[Saved entries]
****
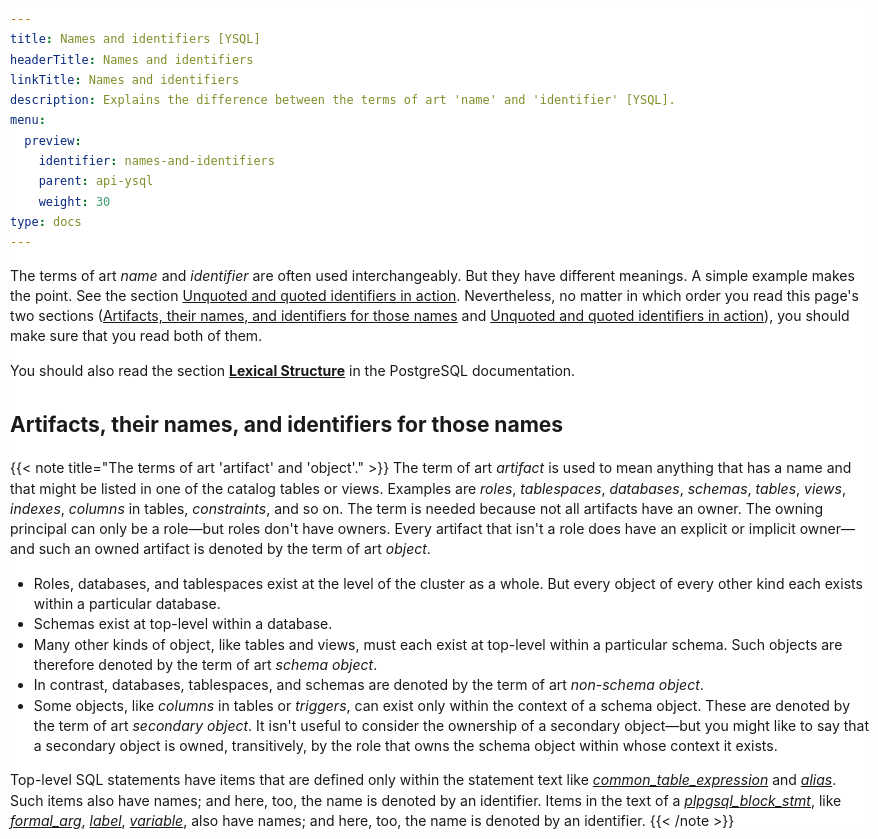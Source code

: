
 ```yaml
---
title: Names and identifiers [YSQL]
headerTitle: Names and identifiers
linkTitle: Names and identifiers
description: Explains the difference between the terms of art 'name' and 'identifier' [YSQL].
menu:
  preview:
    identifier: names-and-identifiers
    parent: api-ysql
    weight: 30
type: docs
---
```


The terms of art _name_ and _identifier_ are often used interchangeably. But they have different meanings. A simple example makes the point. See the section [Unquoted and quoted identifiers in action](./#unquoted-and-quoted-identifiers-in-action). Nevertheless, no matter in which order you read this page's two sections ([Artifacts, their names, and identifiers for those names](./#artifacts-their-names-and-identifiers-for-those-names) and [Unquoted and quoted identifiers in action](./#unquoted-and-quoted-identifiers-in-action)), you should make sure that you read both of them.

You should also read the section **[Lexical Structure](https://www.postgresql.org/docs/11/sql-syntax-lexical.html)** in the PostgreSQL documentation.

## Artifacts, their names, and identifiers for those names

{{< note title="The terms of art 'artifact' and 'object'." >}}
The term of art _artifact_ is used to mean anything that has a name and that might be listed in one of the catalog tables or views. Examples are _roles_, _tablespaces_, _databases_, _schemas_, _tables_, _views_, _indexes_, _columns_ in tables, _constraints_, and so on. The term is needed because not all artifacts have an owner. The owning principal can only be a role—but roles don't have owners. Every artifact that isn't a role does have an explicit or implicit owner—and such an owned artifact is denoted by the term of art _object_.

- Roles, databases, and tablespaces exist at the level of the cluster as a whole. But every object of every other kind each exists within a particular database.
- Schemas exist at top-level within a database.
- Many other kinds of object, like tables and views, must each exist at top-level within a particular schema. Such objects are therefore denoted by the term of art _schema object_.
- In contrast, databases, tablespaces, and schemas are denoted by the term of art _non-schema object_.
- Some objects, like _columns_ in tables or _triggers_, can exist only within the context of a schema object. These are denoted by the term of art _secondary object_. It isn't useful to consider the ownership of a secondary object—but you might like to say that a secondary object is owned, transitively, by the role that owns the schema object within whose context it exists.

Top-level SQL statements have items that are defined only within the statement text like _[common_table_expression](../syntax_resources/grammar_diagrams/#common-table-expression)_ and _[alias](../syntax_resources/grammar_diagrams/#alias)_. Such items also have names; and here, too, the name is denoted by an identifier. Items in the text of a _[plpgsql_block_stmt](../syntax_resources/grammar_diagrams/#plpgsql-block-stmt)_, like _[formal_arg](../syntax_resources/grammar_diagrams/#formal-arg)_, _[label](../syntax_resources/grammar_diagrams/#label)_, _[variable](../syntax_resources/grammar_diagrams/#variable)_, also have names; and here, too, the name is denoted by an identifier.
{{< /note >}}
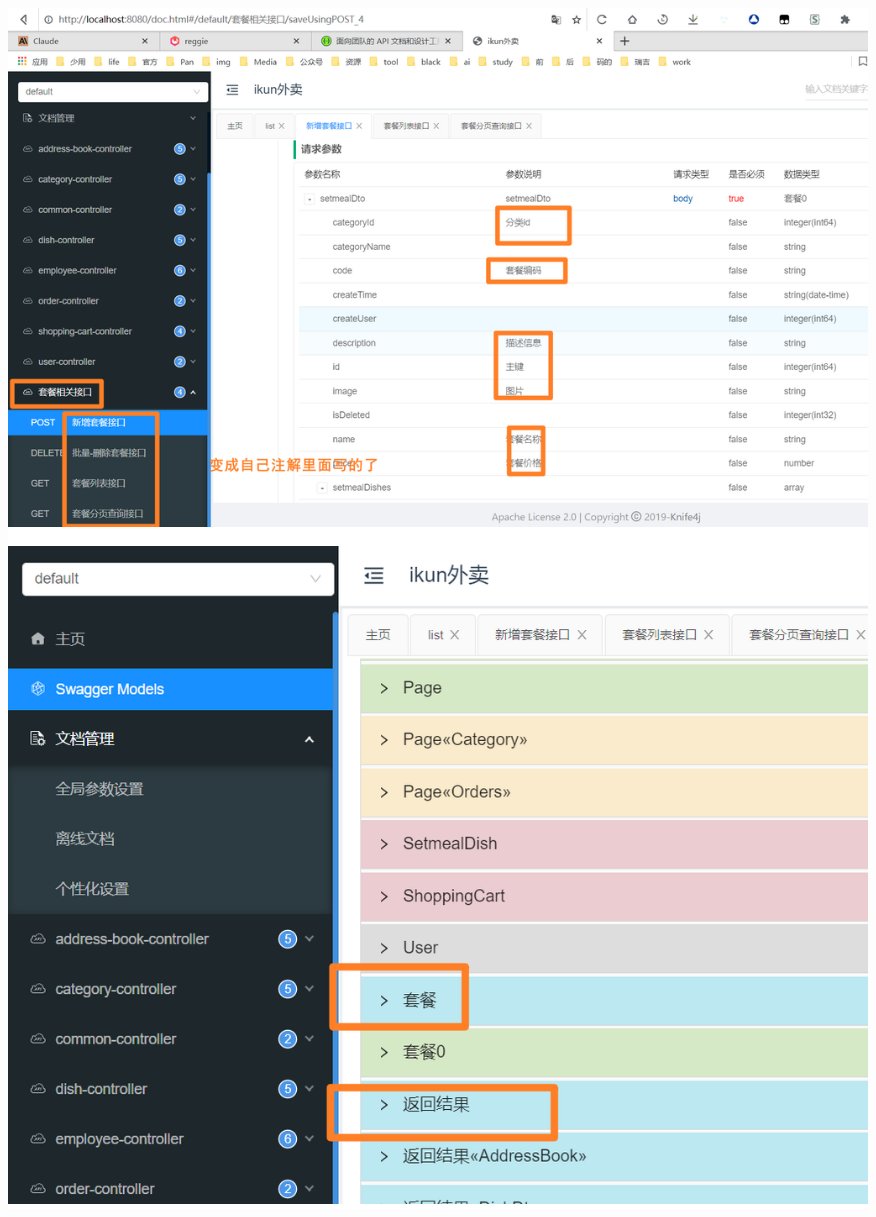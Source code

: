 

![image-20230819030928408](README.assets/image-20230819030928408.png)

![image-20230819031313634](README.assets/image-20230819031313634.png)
****
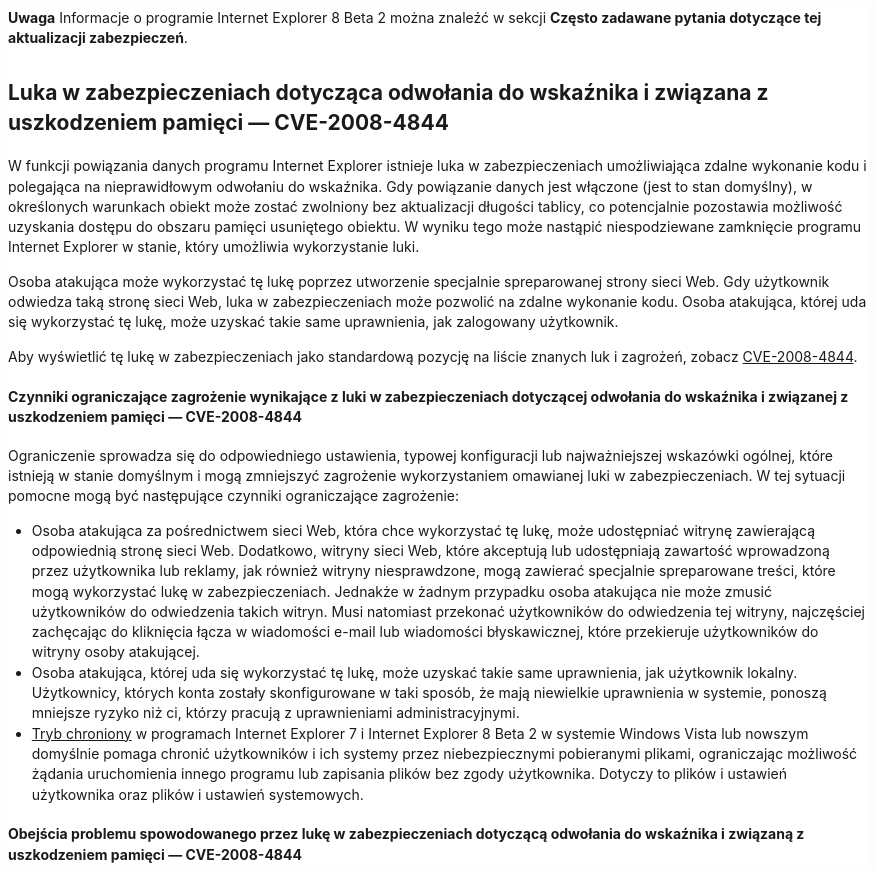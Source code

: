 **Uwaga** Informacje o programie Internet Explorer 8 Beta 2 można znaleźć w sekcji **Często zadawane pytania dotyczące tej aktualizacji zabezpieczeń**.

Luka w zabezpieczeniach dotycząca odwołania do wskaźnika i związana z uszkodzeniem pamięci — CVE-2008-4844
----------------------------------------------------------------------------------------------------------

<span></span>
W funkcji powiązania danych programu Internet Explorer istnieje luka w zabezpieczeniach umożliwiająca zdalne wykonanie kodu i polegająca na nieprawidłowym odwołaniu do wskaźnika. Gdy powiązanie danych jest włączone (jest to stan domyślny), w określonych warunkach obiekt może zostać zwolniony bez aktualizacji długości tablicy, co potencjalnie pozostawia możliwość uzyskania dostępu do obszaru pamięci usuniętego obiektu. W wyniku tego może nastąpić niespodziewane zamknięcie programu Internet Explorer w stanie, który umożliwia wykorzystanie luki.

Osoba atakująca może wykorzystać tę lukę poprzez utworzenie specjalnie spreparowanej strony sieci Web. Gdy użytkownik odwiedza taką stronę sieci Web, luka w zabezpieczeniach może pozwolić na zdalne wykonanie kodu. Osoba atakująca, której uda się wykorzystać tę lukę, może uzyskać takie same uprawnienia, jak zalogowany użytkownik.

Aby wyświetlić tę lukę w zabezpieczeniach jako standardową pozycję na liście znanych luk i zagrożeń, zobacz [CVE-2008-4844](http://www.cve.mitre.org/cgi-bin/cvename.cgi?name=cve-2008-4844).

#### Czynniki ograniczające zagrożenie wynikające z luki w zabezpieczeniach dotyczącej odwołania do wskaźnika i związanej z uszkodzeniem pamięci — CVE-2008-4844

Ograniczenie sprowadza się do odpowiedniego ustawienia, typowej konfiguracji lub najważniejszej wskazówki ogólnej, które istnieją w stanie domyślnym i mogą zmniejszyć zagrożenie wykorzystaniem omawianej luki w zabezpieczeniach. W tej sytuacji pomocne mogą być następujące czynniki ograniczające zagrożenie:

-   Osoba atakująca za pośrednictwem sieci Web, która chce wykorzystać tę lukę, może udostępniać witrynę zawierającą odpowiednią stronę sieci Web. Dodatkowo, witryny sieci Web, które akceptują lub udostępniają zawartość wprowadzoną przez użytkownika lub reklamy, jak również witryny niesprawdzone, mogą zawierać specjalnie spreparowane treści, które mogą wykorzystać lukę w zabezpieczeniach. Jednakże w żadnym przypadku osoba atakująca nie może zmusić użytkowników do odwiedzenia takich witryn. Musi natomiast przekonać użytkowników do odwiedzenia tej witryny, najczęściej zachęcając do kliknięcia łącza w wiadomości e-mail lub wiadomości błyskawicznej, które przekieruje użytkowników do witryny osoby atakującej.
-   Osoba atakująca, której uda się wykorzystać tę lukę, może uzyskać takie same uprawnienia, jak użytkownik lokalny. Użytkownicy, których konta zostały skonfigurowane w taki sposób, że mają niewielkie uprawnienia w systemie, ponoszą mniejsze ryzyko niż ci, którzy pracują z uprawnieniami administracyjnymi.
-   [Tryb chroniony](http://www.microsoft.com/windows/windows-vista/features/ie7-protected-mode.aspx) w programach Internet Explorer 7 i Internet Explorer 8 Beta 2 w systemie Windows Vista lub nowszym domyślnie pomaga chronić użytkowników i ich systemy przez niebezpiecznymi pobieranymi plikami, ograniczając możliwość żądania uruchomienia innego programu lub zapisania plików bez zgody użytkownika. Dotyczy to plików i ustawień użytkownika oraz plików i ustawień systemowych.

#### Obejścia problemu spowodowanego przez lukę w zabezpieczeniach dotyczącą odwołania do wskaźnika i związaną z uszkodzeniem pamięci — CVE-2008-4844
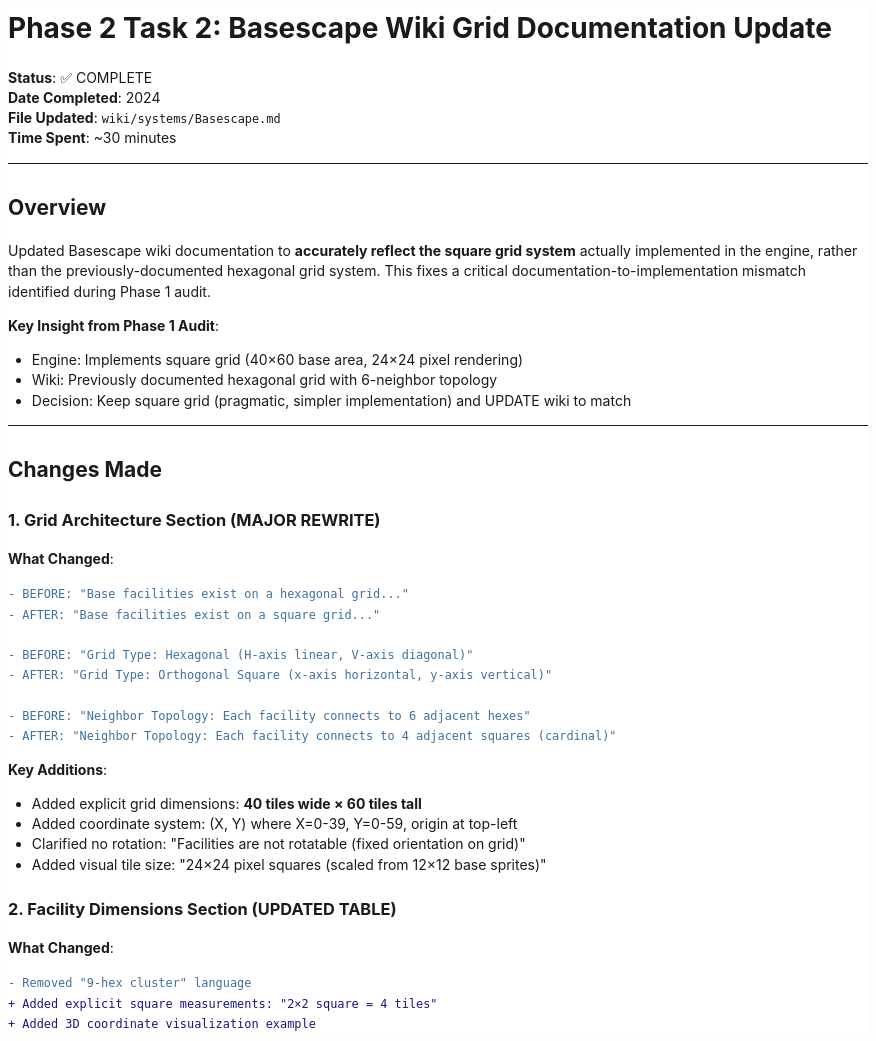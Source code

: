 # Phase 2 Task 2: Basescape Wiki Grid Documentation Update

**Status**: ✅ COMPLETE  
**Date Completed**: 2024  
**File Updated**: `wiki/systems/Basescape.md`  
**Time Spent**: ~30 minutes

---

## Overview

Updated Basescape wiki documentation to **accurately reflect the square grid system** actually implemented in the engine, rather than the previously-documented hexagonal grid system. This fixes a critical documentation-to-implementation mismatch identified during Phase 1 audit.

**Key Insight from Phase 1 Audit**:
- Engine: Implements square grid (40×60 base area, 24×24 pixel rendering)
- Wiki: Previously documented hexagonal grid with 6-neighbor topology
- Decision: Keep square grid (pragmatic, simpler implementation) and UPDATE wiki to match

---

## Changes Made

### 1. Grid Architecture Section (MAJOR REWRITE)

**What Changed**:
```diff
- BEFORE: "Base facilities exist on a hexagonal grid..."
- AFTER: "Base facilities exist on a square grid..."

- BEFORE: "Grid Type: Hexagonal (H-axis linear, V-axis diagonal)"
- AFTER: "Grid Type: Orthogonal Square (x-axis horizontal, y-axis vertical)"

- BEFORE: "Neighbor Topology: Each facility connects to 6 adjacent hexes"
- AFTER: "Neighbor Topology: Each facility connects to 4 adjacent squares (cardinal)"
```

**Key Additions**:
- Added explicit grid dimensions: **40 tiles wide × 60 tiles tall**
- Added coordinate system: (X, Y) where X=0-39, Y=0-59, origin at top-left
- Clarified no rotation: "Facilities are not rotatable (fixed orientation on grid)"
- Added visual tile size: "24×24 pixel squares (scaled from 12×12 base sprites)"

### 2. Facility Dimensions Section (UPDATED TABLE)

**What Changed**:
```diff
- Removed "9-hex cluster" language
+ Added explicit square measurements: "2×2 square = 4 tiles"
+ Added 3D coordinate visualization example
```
****
**WHAT IS BEING ASKED**
Search the data for the string "other" and say how many lines include it, giving only the number.

**EXERCISE RESPONSE**
2